P.S. I developed this on my Windows machine by arguing and co-creating every module, one at a time, with Gemini using my 100 Pro-Prompts-a-Day budget. Maximum portability. Minimal dependencies. No databases. And, most importantly, No items, Fox only, Final Destination.
What are you most excited / looking forward to using CoreTex for? Is there an immediate use case to try with it, that you think its uniquely capable for?
As for immediate use cases - I think the most powerful thing right now is just the ability to play with the config with system and agents. You can easily compose with them, give it a prompt, no lock in to any single provider. And the review gates are nice. Code gen is still experimental and will be finicky.
I think what CoreTex is uniquely poised for is being the most lightweight and easily extended "control center" of various AI systems. That's why I doubled down on UNIX philosophy, inherent security, and minimal dependencies for maximal portability. I want this thing to work on any system, take a bullet, and still stay up to help you control AI + complete your goals.
Thanks for your question!
Real brains don't run on respond cycles. Do you see this getting a heartbeat system or is there anything implemented / planned to make it a persistent daemon?
like it could check different surfaces for deviation for useful discoveries, or problems that need to be remediated, or even browse Hackernews for exciting new tech to learn about and grow!
One of the more interesting features I want to implement is the "distributed spine." I want CoreTex to live on multiple machines, offloading particular parts of computation to say - the gaming computer with the GPU running higher local models, sensory data being routed from embedded systems, and a low-power alternative for it to sync to. When the gaming computer turns off, the low power unit will promote itself to primary CoreTex for overnight watching / sleeping / dreaming, then revoke control back to the primary computer when it turns back on. In this sense, CoreTex will be a distributed system, increasing its stability and uptime.
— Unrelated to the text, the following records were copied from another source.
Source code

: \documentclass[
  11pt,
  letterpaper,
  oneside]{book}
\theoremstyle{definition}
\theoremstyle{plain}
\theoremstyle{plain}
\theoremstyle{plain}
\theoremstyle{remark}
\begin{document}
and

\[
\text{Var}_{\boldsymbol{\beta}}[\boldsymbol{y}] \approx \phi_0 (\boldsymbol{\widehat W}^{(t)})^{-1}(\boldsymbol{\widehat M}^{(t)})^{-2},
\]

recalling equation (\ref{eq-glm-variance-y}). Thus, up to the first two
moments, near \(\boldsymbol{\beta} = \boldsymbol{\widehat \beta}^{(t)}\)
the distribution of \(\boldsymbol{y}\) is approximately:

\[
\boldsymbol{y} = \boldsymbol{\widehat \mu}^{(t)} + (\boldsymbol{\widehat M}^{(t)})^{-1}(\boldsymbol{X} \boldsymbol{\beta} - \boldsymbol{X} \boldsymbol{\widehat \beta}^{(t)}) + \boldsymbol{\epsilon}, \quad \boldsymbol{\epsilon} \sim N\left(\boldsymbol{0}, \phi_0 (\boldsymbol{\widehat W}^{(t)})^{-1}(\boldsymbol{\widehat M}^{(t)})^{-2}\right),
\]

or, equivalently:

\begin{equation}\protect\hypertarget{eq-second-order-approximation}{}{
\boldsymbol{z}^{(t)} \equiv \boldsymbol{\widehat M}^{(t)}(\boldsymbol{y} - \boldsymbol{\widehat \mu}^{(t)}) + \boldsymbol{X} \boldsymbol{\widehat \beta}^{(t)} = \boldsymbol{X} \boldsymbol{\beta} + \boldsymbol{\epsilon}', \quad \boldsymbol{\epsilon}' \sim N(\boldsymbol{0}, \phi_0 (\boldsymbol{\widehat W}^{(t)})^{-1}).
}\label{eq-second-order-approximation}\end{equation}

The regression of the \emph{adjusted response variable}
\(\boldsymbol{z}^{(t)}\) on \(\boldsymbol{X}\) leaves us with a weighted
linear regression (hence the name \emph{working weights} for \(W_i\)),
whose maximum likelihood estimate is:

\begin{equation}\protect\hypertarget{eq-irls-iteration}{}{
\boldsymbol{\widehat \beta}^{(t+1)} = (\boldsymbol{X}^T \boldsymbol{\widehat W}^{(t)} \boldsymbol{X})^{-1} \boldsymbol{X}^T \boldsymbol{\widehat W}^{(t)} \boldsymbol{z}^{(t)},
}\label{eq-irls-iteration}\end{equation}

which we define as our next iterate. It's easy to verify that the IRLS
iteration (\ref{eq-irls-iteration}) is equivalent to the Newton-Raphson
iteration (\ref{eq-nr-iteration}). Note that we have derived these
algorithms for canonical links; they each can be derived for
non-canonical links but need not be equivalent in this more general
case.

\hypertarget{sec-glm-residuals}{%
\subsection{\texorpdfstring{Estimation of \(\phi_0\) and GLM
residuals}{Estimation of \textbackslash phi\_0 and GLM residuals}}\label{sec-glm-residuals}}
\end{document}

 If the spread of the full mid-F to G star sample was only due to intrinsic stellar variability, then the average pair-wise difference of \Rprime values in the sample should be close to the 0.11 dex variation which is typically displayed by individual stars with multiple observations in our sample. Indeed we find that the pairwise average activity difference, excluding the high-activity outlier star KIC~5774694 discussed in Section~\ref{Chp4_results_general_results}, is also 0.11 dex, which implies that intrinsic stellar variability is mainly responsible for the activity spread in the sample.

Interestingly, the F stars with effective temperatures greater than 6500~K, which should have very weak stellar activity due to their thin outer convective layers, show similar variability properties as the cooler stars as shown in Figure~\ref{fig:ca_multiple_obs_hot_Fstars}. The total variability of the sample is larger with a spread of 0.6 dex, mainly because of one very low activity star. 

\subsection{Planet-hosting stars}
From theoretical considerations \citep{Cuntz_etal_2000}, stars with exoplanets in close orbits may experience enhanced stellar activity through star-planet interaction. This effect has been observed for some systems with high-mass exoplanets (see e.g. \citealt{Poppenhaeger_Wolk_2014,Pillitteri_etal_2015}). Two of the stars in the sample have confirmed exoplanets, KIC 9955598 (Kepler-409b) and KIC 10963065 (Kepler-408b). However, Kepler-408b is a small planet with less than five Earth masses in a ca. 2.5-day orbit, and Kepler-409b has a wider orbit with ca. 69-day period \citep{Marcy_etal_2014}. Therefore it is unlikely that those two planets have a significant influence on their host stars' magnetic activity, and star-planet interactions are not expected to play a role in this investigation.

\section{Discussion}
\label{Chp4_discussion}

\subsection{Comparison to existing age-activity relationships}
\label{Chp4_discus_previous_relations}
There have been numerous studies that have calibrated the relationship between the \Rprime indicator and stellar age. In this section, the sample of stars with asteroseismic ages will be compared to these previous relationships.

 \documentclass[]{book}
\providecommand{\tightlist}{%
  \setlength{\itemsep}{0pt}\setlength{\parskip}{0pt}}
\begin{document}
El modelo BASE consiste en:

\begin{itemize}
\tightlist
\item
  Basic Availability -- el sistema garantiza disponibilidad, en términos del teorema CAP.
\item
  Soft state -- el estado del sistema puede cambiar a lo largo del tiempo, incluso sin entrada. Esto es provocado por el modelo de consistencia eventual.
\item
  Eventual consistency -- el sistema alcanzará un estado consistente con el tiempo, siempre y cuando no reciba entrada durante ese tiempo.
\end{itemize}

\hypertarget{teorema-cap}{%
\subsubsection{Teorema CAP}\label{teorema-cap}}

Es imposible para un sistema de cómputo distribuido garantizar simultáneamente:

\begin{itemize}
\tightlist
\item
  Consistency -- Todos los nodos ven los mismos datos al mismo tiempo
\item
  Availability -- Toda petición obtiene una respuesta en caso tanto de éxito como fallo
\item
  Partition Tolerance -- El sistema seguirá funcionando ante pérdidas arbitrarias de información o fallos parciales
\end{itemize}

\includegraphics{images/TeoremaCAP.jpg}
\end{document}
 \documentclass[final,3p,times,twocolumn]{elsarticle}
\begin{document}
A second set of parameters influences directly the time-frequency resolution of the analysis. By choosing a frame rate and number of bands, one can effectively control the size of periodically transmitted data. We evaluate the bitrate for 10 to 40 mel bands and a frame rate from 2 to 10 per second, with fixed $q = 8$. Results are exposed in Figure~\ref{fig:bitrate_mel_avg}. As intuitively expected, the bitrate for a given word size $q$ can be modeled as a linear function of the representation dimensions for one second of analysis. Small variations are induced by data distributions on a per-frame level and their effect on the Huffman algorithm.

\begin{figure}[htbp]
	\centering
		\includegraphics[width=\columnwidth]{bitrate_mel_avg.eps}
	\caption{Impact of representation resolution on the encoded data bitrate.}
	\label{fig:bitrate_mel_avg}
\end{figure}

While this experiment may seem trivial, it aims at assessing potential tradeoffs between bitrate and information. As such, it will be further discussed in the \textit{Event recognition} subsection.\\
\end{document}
You should be able to use this for anything, really, given its UNIX philosophy and OSS.
- The cerebellum: Even if it's not working well, the concept of turning previously executed code generated by an LLM into 0-cost reusable asset (which can be shared) is an important part of token economics
- The corpus collosum: the idea of right/left brain divide mapping to local LLMs vs cloud LLMs is an important cost saving and air gapping mechanism. We can have a local LLM watch dog off this with relative ease.
- The Blood Brain Barrier, Thymus, and Immune System - Doing AST scanning and using Audit hooks, combined with an efferent secret vault and a watchdog process on CoreTex are things we should have more of.
- Enteric System and Basal Ganglia - even though the BG isn't really working great yet, the idea that this system can repeat commands at 0-analysis-cost and then turn repeated actions into acron jobs based on changes to the file system (to avoid dependency on the host os) is another great quality of life feature.
- Vagus Nerve and Interoception - Creating a global token budget and aborting if things get too crazy is a good idea. I want the system to actively protect people from wasting money or denial of wallet attacks.
Those are a few! For more, you can see the biomimesis in docs. I could not have built this without following biology.